Search each line of the data for the word "国务院决策部署"; copy every line where it is found.

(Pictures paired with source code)
╔══

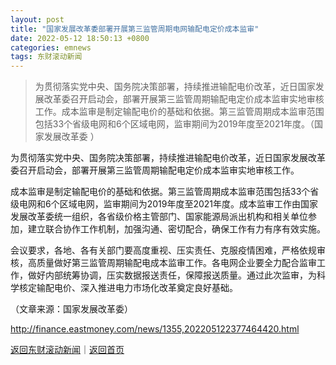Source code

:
 ```yaml
---
layout: post
title: "国家发展改革委部署开展第三监管周期电网输配电定价成本监审"
date: 2022-05-12 18:50:13 +0800
categories: emnews
tags: 东财滚动新闻
---
```

> 为贯彻落实党中央、国务院决策部署，持续推进输配电价改革，近日国家发展改革委召开启动会，部署开展第三监管周期输配电定价成本监审实地审核工作。成本监审是制定输配电价的基础和依据。第三监管周期成本监审范围包括33个省级电网和6个区域电网，监审期间为2019年度至2021年度。（国家发展改革委 ）

<p>为贯彻落实党中央、国务院决策部署，持续推进输配电价改革，近日国家发展改革委召开启动会，部署开展第三监管周期输配电定价成本监审实地审核工作。</p><p>成本监审是制定输配电价的基础和依据。第三监管周期成本监审范围包括33个省级电网和6个区域电网，监审期间为2019年度至2021年度。成本监审工作由国家发展改革委统一组织，各省级价格主管部门、国家能源局派出机构和相关单位参加，建立联合协作工作机制，加强沟通、密切配合，确保工作有力有序有效实施。</p><p>会议要求，各地、各有关部门要高度重视、压实责任、克服疫情困难，严格依规审核，高质量做好第三监管周期输配电成本监审工作。各电网企业要全力配合监审工作，做好内部统筹协调，压实数据报送责任，保障报送质量。通过此次监审，为科学核定输配电价、深入推进电力市场化改革奠定良好基础。</p><p class="em_media">（文章来源：国家发展改革委）</p>

<http://finance.eastmoney.com/news/1355,202205122377464420.html>

[返回东财滚动新闻](//finews.withounder.com/emnews/)｜[返回首页](//finews.withounder.com/)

╚══

Answer space:
> 为贯彻落实党中央、国务院决策部署，持续推进输配电价改革，近日国家发展改革委召开启动会，部署开展第三监管周期输配电定价成本监审实地审核工作。成本监审是制定输配电价的基础和依据。第三监管周期成本监审范围包括33个省级电网和6个区域电网，监审期间为2019年度至2021年度。（国家发展改革委 ）
<p>为贯彻落实党中央、国务院决策部署，持续推进输配电价改革，近日国家发展改革委召开启动会，部署开展第三监管周期输配电定价成本监审实地审核工作。</p><p>成本监审是制定输配电价的基础和依据。第三监管周期成本监审范围包括33个省级电网和6个区域电网，监审期间为2019年度至2021年度。成本监审工作由国家发展改革委统一组织，各省级价格主管部门、国家能源局派出机构和相关单位参加，建立联合协作工作机制，加强沟通、密切配合，确保工作有力有序有效实施。</p><p>会议要求，各地、各有关部门要高度重视、压实责任、克服疫情困难，严格依规审核，高质量做好第三监管周期输配电成本监审工作。各电网企业要全力配合监审工作，做好内部统筹协调，压实数据报送责任，保障报送质量。通过此次监审，为科学核定输配电价、深入推进电力市场化改革奠定良好基础。</p><p class="em_media">（文章来源：国家发展改革委）</p>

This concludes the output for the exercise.